Science tends to deconstruct and reduce something however, and is not the whole story. We need a constructive narrative as well, to imagine what Chogyam Trungpa called ‘An enlightened society’. What would an enlightened society look like? What would its laws, government, military, courts, theaters, temples of worship and rituals look like? And what would be the relationship between man and technology in such a society? And what would the wise, enlightened leader look like: what kind of person would he be? What does self, political power, and sexual look like in an Enlightened society. Can we return to some of the insights of Nietzsche, Marx, and Freud, while not making totalising ideologies of them? Alexander Bard criticises Vervaeke for shying away from these titanic figures and concerns of class, power, and sex.

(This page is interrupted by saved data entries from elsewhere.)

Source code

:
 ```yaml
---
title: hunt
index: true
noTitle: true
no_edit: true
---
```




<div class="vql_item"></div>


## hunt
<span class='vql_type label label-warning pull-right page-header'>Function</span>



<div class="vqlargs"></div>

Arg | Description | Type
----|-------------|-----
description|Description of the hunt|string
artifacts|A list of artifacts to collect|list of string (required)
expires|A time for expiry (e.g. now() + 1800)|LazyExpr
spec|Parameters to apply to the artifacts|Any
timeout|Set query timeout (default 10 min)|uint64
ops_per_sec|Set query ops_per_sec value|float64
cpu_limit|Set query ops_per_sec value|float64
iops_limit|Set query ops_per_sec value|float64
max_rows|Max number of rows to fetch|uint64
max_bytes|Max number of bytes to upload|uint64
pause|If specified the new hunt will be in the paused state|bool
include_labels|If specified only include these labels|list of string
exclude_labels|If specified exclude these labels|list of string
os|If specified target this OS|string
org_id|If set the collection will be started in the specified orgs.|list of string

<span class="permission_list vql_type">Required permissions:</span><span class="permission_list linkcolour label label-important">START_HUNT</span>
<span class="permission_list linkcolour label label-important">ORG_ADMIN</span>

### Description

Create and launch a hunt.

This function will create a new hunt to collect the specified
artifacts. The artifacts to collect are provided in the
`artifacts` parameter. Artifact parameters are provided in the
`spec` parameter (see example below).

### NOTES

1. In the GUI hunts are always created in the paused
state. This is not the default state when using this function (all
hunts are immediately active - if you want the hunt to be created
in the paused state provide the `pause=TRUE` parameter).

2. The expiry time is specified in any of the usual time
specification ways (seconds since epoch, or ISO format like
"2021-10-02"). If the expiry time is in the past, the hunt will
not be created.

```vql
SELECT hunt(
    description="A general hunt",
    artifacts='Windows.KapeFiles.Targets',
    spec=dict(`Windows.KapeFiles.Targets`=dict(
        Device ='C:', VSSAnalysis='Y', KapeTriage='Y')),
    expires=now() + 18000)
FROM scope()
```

Vervaeke, along with Jung, Heidegger, and the other wise prophets of the twentieth century, have described the meaning crisis accurately. Vervaeke is right to turn to such people for wisdom. The more difficult job now is how to embody our wisdom. Vervaeke focuses on the meta-practice and practice ecologies necessary for a new culture of awakening to emerge: for instance, meditation, circling, dia-logos, authentic discourse, psychedelics, participatory efforts to create coherence and symbiotic intelligence. As he says: ‘we have to create the conditions which make caring possible’. That is certainly true.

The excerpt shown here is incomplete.